----- Data for processing

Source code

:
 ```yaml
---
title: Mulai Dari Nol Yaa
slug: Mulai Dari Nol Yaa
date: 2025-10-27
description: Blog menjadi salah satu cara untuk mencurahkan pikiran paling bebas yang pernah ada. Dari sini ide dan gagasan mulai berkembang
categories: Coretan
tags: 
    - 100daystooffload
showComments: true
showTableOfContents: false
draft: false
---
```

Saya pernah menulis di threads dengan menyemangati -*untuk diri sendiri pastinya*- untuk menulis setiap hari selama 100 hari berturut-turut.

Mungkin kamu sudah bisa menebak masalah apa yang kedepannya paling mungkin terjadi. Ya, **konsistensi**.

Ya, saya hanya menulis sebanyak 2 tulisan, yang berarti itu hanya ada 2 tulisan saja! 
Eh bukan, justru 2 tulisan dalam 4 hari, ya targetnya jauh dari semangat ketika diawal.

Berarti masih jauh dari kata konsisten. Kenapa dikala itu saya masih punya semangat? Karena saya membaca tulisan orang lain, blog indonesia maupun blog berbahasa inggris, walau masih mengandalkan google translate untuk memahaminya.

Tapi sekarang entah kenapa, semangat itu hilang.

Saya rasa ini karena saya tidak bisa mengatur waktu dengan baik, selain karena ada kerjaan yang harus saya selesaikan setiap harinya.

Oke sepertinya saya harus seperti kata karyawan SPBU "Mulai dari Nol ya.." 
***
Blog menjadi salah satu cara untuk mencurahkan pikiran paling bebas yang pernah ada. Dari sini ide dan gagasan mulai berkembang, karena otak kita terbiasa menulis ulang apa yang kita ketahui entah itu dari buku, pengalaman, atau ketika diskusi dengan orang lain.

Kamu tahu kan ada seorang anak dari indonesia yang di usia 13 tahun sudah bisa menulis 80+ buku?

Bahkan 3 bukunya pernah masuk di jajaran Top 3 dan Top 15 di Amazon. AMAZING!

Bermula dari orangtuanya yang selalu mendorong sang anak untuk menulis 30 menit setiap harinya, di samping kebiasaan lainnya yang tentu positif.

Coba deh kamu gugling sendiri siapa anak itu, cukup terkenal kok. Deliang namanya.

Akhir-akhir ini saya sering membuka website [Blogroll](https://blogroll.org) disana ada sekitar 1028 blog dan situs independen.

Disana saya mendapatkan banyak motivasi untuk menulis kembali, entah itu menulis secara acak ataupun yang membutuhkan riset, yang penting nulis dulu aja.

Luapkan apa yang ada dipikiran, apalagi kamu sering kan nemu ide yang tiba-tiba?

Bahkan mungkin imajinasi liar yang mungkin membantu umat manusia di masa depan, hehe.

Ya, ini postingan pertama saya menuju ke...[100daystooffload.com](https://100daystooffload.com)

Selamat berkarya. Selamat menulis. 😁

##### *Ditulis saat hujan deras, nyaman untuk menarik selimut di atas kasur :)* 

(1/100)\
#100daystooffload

----------

▸ Exercise prompt:
Every line of the data that includes the word "paling" should be copied.

▸ Solution below:
description: Blog menjadi salah satu cara untuk mencurahkan pikiran paling bebas yang pernah ada. Dari sini ide dan gagasan mulai berkembang
Mungkin kamu sudah bisa menebak masalah apa yang kedepannya paling mungkin terjadi. Ya, **konsistensi**.
Blog menjadi salah satu cara untuk mencurahkan pikiran paling bebas yang pernah ada. Dari sini ide dan gagasan mulai berkembang, karena otak kita terbiasa menulis ulang apa yang kita ketahui entah itu dari buku, pengalaman, atau ketika diskusi dengan orang lain.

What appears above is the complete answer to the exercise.